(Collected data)
───

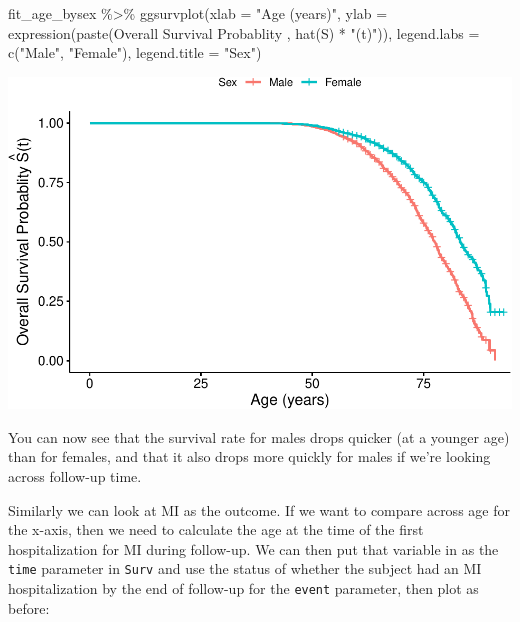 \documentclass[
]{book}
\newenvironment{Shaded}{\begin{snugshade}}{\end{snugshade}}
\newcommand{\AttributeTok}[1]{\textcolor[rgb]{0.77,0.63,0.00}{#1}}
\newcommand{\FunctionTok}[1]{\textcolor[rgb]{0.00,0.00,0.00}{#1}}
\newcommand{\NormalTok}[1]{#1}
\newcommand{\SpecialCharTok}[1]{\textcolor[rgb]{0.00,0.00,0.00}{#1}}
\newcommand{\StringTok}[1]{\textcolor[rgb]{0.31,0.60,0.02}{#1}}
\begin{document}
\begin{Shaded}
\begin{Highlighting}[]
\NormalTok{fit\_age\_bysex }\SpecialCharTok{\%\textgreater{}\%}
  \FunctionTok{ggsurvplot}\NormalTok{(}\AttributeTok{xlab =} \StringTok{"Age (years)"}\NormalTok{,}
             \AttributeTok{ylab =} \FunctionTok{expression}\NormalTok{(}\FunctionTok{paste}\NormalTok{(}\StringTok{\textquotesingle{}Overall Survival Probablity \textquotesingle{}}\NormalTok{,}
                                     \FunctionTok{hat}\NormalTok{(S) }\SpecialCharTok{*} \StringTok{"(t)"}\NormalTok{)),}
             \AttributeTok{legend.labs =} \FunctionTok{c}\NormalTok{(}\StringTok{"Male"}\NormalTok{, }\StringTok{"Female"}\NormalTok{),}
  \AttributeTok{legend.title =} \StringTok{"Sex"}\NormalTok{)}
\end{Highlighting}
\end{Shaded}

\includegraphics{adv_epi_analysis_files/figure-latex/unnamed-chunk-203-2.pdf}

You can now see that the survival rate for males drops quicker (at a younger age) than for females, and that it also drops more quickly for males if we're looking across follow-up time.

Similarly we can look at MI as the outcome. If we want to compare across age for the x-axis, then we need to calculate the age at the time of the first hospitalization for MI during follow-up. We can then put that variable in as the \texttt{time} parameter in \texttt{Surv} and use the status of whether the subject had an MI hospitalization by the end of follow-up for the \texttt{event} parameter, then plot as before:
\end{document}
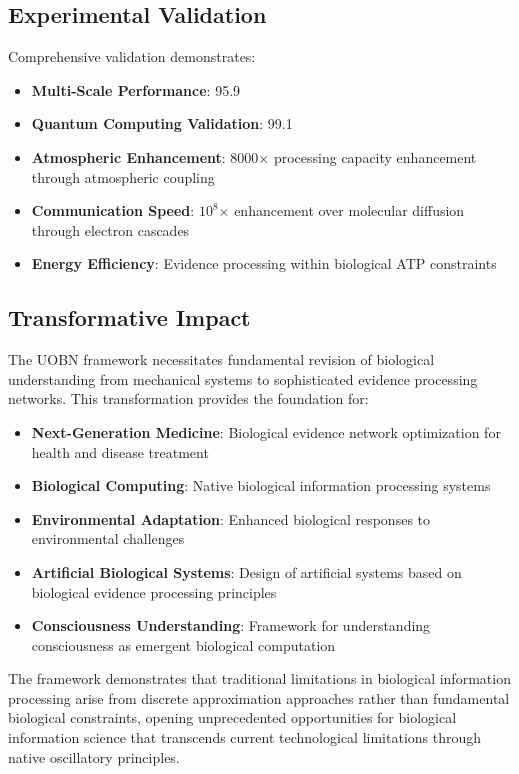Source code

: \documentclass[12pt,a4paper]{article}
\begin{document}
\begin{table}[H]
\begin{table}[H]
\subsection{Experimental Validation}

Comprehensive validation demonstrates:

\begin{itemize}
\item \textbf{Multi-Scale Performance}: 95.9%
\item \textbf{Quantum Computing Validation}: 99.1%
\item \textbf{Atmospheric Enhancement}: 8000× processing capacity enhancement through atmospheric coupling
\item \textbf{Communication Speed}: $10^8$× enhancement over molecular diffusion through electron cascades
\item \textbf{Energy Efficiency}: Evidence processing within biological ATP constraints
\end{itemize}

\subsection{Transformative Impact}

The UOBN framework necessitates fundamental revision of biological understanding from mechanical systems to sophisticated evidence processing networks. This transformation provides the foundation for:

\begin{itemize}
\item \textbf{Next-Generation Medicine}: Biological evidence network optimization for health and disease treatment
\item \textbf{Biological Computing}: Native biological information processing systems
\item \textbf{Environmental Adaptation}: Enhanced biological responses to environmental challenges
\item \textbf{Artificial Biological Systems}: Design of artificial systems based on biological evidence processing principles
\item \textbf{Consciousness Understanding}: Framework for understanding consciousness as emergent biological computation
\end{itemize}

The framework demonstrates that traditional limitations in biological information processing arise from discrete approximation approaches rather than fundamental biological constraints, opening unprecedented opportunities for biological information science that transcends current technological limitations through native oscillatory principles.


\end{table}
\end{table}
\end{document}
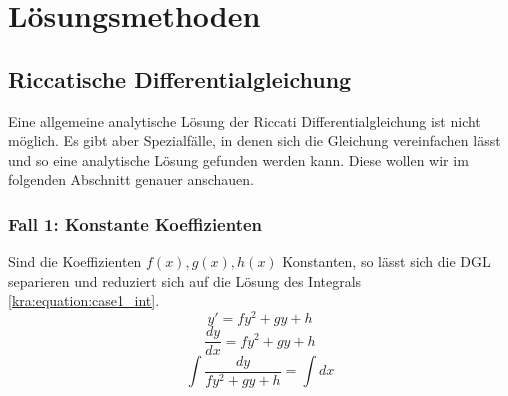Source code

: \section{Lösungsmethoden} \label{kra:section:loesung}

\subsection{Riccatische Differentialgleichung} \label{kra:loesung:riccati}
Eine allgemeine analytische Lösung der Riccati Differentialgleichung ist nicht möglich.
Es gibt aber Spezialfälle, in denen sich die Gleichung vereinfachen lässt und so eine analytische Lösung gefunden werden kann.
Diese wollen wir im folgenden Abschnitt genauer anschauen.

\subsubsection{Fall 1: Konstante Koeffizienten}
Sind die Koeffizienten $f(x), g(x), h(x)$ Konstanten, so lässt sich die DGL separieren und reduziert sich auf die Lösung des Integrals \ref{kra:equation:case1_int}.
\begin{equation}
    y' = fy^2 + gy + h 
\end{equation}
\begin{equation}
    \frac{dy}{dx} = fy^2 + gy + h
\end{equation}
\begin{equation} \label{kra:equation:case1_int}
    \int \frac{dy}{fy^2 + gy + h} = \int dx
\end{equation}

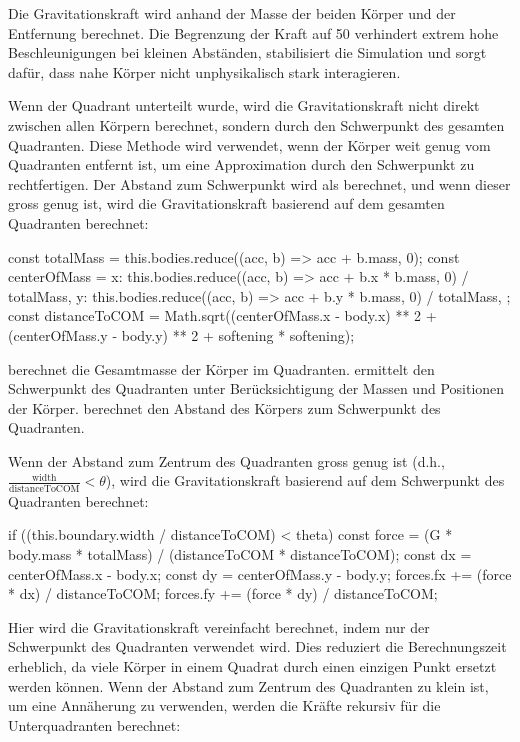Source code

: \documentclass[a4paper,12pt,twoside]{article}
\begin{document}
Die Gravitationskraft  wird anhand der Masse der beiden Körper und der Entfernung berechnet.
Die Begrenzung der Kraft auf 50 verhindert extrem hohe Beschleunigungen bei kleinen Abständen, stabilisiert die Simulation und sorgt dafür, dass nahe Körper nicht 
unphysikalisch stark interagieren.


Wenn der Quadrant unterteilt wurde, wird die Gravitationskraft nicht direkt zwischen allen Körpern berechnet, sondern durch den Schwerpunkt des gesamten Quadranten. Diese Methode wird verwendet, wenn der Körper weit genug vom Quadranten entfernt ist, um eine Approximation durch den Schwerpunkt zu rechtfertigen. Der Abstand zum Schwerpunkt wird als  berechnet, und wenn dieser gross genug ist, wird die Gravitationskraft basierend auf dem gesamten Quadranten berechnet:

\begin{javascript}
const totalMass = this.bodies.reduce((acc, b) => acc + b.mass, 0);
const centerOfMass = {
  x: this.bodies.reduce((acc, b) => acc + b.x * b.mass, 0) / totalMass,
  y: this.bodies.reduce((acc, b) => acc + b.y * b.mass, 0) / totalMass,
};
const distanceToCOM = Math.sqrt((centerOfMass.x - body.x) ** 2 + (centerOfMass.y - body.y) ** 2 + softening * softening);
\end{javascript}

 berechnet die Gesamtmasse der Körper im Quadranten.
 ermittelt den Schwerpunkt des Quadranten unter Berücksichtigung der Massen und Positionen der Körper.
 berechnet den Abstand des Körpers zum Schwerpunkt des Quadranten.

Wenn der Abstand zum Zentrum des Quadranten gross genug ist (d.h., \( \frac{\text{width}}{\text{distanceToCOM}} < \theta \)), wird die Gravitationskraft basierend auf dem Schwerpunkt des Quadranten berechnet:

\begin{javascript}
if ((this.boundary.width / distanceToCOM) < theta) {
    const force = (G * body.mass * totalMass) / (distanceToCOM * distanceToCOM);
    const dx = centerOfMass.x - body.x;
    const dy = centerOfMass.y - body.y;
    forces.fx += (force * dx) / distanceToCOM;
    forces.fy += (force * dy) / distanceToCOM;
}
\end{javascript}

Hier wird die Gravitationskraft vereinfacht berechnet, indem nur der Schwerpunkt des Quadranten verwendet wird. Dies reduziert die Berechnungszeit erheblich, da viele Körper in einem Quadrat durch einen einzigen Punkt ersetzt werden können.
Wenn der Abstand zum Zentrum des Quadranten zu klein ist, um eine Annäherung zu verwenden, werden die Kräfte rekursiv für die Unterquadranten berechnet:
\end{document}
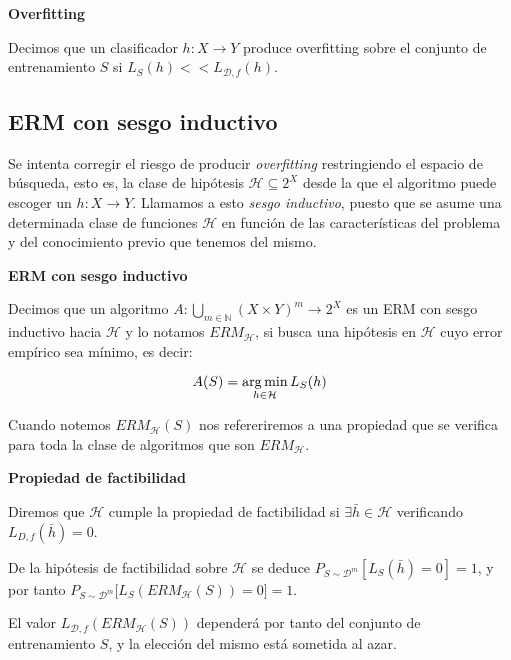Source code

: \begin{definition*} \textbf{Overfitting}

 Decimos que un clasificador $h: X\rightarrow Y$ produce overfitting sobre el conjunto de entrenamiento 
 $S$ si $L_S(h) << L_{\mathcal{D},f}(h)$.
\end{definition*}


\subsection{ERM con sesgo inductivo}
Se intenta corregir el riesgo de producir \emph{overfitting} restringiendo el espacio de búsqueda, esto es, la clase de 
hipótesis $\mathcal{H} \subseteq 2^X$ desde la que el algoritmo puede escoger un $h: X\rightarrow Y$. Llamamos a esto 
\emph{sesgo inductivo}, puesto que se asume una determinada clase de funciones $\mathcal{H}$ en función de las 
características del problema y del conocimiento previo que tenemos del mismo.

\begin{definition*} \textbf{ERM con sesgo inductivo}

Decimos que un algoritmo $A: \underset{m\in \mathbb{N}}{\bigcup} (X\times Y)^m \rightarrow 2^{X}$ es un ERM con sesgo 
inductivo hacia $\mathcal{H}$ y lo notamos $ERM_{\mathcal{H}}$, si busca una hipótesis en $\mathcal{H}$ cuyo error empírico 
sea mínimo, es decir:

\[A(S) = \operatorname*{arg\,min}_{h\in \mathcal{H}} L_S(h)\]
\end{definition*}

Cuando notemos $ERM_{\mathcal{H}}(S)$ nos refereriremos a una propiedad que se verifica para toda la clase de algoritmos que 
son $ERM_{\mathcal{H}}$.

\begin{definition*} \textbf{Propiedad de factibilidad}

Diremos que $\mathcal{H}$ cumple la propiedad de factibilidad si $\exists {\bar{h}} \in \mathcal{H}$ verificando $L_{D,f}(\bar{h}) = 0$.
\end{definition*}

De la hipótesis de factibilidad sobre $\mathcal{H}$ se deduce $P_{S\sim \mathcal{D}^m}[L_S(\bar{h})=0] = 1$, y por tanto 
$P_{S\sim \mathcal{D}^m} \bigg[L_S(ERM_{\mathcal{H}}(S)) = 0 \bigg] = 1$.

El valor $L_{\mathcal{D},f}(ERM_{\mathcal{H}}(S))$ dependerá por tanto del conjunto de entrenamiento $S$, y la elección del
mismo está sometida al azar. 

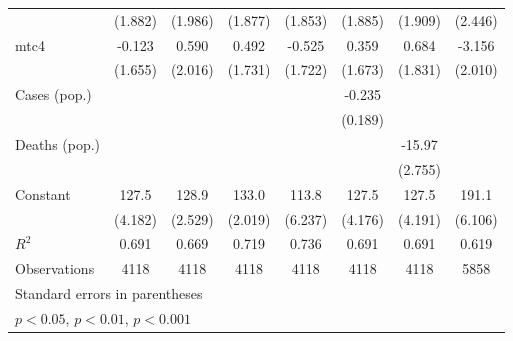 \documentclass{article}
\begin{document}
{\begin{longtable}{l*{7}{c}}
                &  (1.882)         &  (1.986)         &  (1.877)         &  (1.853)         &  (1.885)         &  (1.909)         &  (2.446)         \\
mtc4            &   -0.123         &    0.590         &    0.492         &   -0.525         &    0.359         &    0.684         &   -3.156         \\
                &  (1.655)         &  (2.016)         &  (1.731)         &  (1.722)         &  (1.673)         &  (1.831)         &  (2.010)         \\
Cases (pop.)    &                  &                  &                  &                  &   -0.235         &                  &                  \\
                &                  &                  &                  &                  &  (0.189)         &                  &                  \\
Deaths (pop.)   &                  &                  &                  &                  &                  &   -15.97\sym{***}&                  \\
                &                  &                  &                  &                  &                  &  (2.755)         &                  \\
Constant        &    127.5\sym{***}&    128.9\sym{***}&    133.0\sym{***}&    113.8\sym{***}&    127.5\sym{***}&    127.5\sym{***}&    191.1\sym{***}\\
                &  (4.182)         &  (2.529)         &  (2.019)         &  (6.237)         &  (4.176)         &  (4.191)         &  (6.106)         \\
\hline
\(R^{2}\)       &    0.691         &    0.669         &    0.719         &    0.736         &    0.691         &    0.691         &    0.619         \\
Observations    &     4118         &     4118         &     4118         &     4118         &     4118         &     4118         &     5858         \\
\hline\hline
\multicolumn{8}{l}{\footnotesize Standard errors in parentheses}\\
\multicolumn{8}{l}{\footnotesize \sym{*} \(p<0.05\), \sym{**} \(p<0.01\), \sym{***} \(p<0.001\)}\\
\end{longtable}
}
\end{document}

───

# WORK TO BE COMPLETED
Where in the entries above does the word "body" appear? Copy each line that has it.

# TASK OUTPUT
const distanceToCOM = Math.sqrt((centerOfMass.x - body.x) ** 2 + (centerOfMass.y - body.y) ** 2 + softening * softening);
    const force = (G * body.mass * totalMass) / (distanceToCOM * distanceToCOM);
    const dx = centerOfMass.x - body.x;
    const dy = centerOfMass.y - body.y;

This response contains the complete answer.